» **Work item**: Report back every line from the entries below in which the word "ChatGPT" occurs.

» **Information**:
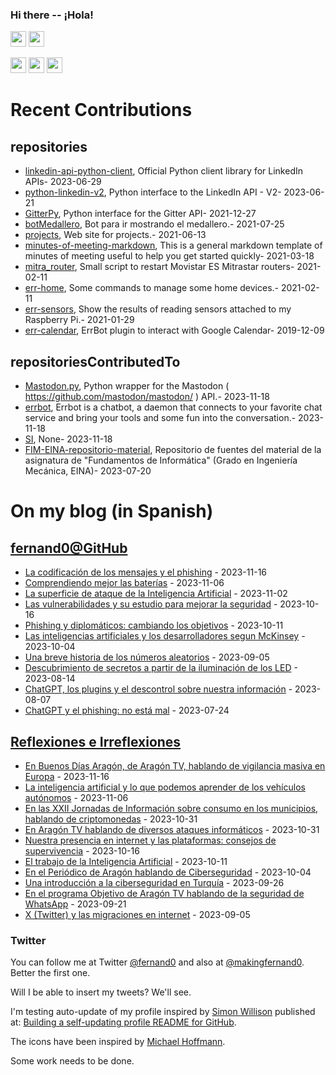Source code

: ### Hi there -- ¡Hola!

<a href="mailto:ftricas@unizar.es" title="e-mail"><i class="svg-icon email"></i></a> 
<a href="https://www.linkedin.com/in/fernand0" title="My LinkedIn//Mi LinkedIn"><img src="https://img.shields.io/badge/linkedin-%230077B5.svg?&style=for-the-badge&logo=linkedin&logoColor=white" height=25></a> 
<a href="https://www.twitter.com/fernand0" title="My Twitter//Mi Twitter"><img src="https://img.shields.io/badge/twitter-%231DA1F2.svg?&style=for-the-badge&logo=twitter&logoColor=white" height=25></i></a> 
<link href="https://mastodon.social/@fernand0" rel="me" title="My Mastodon//Mi Mastodon"><img src="https://img.shields.io/static/v1?label=Mastodon&message=Social&color=blue" height=25></i></a> 
<a href="https://flickr.com/fernand0"><img src="https://img.shields.io/static/v1?label=Flickr&message=Images&color=blue" height=25></a>
<a href="https://dev.to/fernand0"><img src="https://img.shields.io/badge/DEV.TO-%230A0A0A.svg?&style=for-the-badge&logo=dev-dot-to&logoColor=white" height=25></a>

# Recent Contributions
<!-- recent_releases starts -->


## repositories
* [linkedin-api-python-client](https://github.com/fernand0/linkedin-api-python-client),  Official Python client library for LinkedIn APIs- 2023-06-29
* [python-linkedin-v2](https://github.com/fernand0/python-linkedin-v2),  Python interface to the LinkedIn API - V2- 2023-06-21
* [GitterPy](https://github.com/fernand0/GitterPy),  Python interface for the Gitter API- 2021-12-27
* [botMedallero](https://github.com/fernand0/botMedallero),  Bot para ir mostrando el medallero.- 2021-07-25
* [projects](https://github.com/fernand0/projects),  Web site for projects.- 2021-06-13
* [minutes-of-meeting-markdown](https://github.com/fernand0/minutes-of-meeting-markdown),  This is a general markdown template of minutes of meeting useful to help you get started quickly- 2021-03-18
* [mitra_router](https://github.com/fernand0/mitra_router),  Small script to restart Movistar ES Mitrastar routers- 2021-02-11
* [err-home](https://github.com/fernand0/err-home),  Some commands to manage some home devices.- 2021-02-11
* [err-sensors](https://github.com/fernand0/err-sensors),  Show the results of reading sensors attached to my Raspberry Pi.- 2021-01-29
* [err-calendar](https://github.com/fernand0/err-calendar),  ErrBot plugin to interact with Google Calendar- 2019-12-09

## repositoriesContributedTo
* [Mastodon.py](https://github.com/halcy/Mastodon.py),  Python wrapper for the Mastodon ( https://github.com/mastodon/mastodon/ ) API.- 2023-11-18
* [errbot](https://github.com/errbotio/errbot),  Errbot is a chatbot, a daemon that connects to your favorite chat service and bring your tools and some fun into the conversation.- 2023-11-18
* [SI](https://github.com/simber72/SI),  None- 2023-11-18
* [FIM-EINA-repositorio-material](https://github.com/ricardojrdez/FIM-EINA-repositorio-material),  Repositorio de fuentes del material de la asignatura de "Fundamentos de Informática" (Grado en Ingeniería Mecánica, EINA)- 2023-07-20
<!-- recent_releases ends -->

# On my blog (in Spanish)

<!-- blog starts -->


## [fernand0@GitHub](https://fernand0.github.io/)
* [La codificación de los mensajes y el phishing](http://fernand0.github.io//phishing-escritura/) - 2023-11-16
* [Comprendiendo mejor las baterías](http://fernand0.github.io//comprender-baterias/) - 2023-11-06
* [La superficie de ataque de la Inteligencia Artificial](http://fernand0.github.io//superficie-ataque-ia/) - 2023-11-02
* [Las vulnerabilidades y su estudio para mejorar la seguridad](http://fernand0.github.io//fallos-dia-cero/) - 2023-10-16
* [Phishing y diplomáticos: cambiando los objetivos](http://fernand0.github.io//phishing-diplomaticos/) - 2023-10-11
* [Las inteligencias artificiales y los desarrolladores segun McKinsey](http://fernand0.github.io//desarrolladores-ia/) - 2023-10-04
* [Una breve historia de los números aleatorios](http://fernand0.github.io//otra-historia-numeros-aleatorios/) - 2023-09-05
* [Descubrimiento de secretos a partir de la iluminación de los LED](http://fernand0.github.io//leds-criptoanalisis/) - 2023-08-14
* [ChatGPT, los plugins y el descontrol sobre nuestra información](http://fernand0.github.io//chatGPT-plugins-exfiltracion/) - 2023-08-07
* [ChatGPT y el phishing: no está mal](http://fernand0.github.io//chatGPT-phishing/) - 2023-07-24

## [Reflexiones e Irreflexiones](http://fernand0.blogalia.com/)
* [En Buenos D&#237;as Arag&#243;n, de Arag&#243;n TV, hablando de vigilancia masiva en Europa](http://fernand0.blogalia.com//historias/78785) - 2023-11-16
* [La inteligencia artificial y lo que podemos aprender de los veh&#237;culos aut&#243;nomos](http://fernand0.blogalia.com//historias/78780) - 2023-11-06
* [En las XXII Jornadas de Informaci&#243;n sobre consumo en los municipios, hablando de criptomonedas](http://fernand0.blogalia.com//historias/78777) - 2023-10-31
* [En Arag&#243;n TV hablando de diversos ataques inform&#225;ticos](http://fernand0.blogalia.com//historias/78776) - 2023-10-31
* [Nuestra presencia en internet y las plataformas: consejos de supervivencia](http://fernand0.blogalia.com//historias/78773) - 2023-10-16
* [El trabajo de la Inteligencia Artificial](http://fernand0.blogalia.com//historias/78770) - 2023-10-11
* [En el Peri&#243;dico de Arag&#243;n hablando de Ciberseguridad](http://fernand0.blogalia.com//historias/78767) - 2023-10-04
* [Una introducci&#243;n a la ciberseguridad en Turqu&#237;a](http://fernand0.blogalia.com//historias/78764) - 2023-09-26
* [En el programa Objetivo de Arag&#243;n TV hablando de la seguridad de WhatsApp](http://fernand0.blogalia.com//historias/78761) - 2023-09-21
* [X (Twitter) y las migraciones en internet](http://fernand0.blogalia.com//historias/78759) - 2023-09-05
<!-- blog ends -->

### Twitter 

You can follow me at Twitter [@fernand0](https://twitter.com/fernand0) and also at [@makingfernand0](https://twitter.com/fernand0). Better the first one.

Will I be able to insert my tweets? We'll see.

I'm testing auto-update of my profile inspired by [Simon Willison](https://simonwillison.net/) published at: [Building a self-updating profile README for GitHub](https://simonwillison.net/2020/Jul/10/self-updating-profile-readme/).

The icons have been inspired by [Michael Hoffmann](https://www.mokkapps.de/).

Some work needs to be done.

<!--
**fernand0/fernand0** is a ✨ _special_ ✨ repository because its `README.md` (this file) appears on your GitHub profile.

Here are some ideas to get you started:

- 🔭 I’m currently working on ...
- 🌱 I’m currently learning ...
- 👯 I’m looking to collaborate on ...
- 🤔 I’m looking for help with ...
- 💬 Ask me about ...
- 📫 How to reach me: ...
- 😄 Pronouns: ...
- ⚡ Fun fact: ...
-->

» **Solution for this exercise**:
* [ChatGPT, los plugins y el descontrol sobre nuestra información](http://fernand0.github.io//chatGPT-plugins-exfiltracion/) - 2023-08-07
* [ChatGPT y el phishing: no está mal](http://fernand0.github.io//chatGPT-phishing/) - 2023-07-24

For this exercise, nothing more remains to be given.